What the task requires: Each record, word for word and stripped of pictures, is what the answer should contain.

Supplied information:
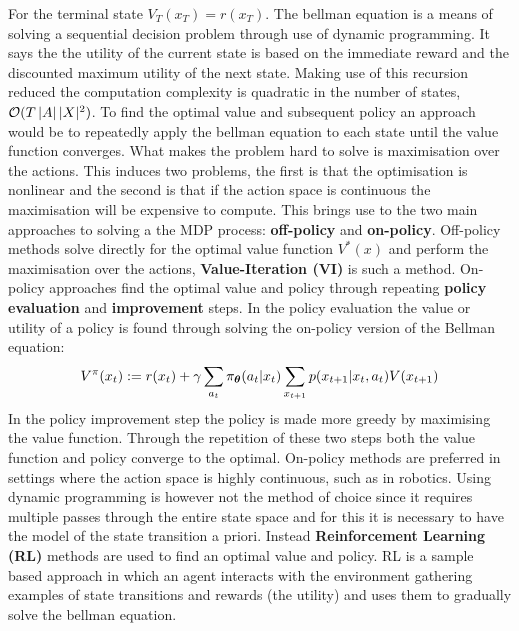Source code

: For the terminal state $V_T(x_T) = r(x_T)$. The bellman equation is a means of solving a sequential decision problem 
through use of dynamic programming. It says the the utility of the current state is based on the immediate reward and 
the discounted maximum utility of the next state. Making use of this recursion reduced the computation complexity is 
quadratic in the number of states, $\operatorname{\mathcal{O}}(T\, |A|\, |X|^2)$. To find the optimal value and subsequent policy an approach 
would be to repeatedly apply the bellman equation to each state until the value function converges. What makes the problem 
hard to solve is maximisation over the actions. This induces two problems, the first is that the optimisation is nonlinear 
and the second is that if the action space is continuous the maximisation will be expensive to compute.
This brings use to the two main approaches to solving a the MDP process: \textbf{off-policy} and \textbf{on-policy}.
Off-policy methods solve directly for the optimal value function $V^*(x)$ and perform the maximisation over the actions, \textbf{Value-Iteration (VI)}
is such a method. On-policy approaches find the optimal value and policy through repeating \textbf{policy evaluation} and
\textbf{improvement} steps. In the policy evaluation the value or utility of a policy is found through solving the on-policy version of the Bellman 
equation:
\begin{equation}\label{eq:on_policy_bellman}
  V^{\pi}(x_t) := r(x_t) + \gamma \sum\limits_{a_t} \operatorname{\pi_{\boldsymbol{\theta}}}(a_t|x_t) \sum\limits_{x_{t+1}} p(x_{t+1}|x_t,a_t) V(x_{t+1})
\end{equation}
In the policy improvement step the policy is made more greedy by maximising the value function. Through the repetition of these two 
steps both the value function and policy converge to the optimal. On-policy methods are preferred in settings where the action 
space is highly continuous, such as in robotics. Using dynamic programming is however not the method of choice since it requires 
multiple passes through the entire state space and for this it is necessary to have the model of the state transition a priori. 
Instead \textbf{Reinforcement Learning (RL)} methods are used to find an optimal value and policy. RL is a sample based approach
in which an agent interacts with the environment gathering examples of state transitions and rewards (the utility) and uses them 
to gradually solve the bellman equation.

Output for this task:
Source code

: For the terminal state $V_T(x_T) = r(x_T)$. The bellman equation is a means of solving a sequential decision problem 
through use of dynamic programming. It says the the utility of the current state is based on the immediate reward and 
the discounted maximum utility of the next state. Making use of this recursion reduced the computation complexity is 
quadratic in the number of states, $\operatorname{\mathcal{O}}(T\, |A|\, |X|^2)$. To find the optimal value and subsequent policy an approach 
would be to repeatedly apply the bellman equation to each state until the value function converges. What makes the problem 
hard to solve is maximisation over the actions. This induces two problems, the first is that the optimisation is nonlinear 
and the second is that if the action space is continuous the maximisation will be expensive to compute.
This brings use to the two main approaches to solving a the MDP process: \textbf{off-policy} and \textbf{on-policy}.
Off-policy methods solve directly for the optimal value function $V^*(x)$ and perform the maximisation over the actions, \textbf{Value-Iteration (VI)}
is such a method. On-policy approaches find the optimal value and policy through repeating \textbf{policy evaluation} and
\textbf{improvement} steps. In the policy evaluation the value or utility of a policy is found through solving the on-policy version of the Bellman 
equation:
\begin{equation}\label{eq:on_policy_bellman}
  V^{\pi}(x_t) := r(x_t) + \gamma \sum\limits_{a_t} \operatorname{\pi_{\boldsymbol{\theta}}}(a_t|x_t) \sum\limits_{x_{t+1}} p(x_{t+1}|x_t,a_t) V(x_{t+1})
\end{equation}
In the policy improvement step the policy is made more greedy by maximising the value function. Through the repetition of these two 
steps both the value function and policy converge to the optimal. On-policy methods are preferred in settings where the action 
space is highly continuous, such as in robotics. Using dynamic programming is however not the method of choice since it requires 
multiple passes through the entire state space and for this it is necessary to have the model of the state transition a priori. 
Instead \textbf{Reinforcement Learning (RL)} methods are used to find an optimal value and policy. RL is a sample based approach
in which an agent interacts with the environment gathering examples of state transitions and rewards (the utility) and uses them 
to gradually solve the bellman equation.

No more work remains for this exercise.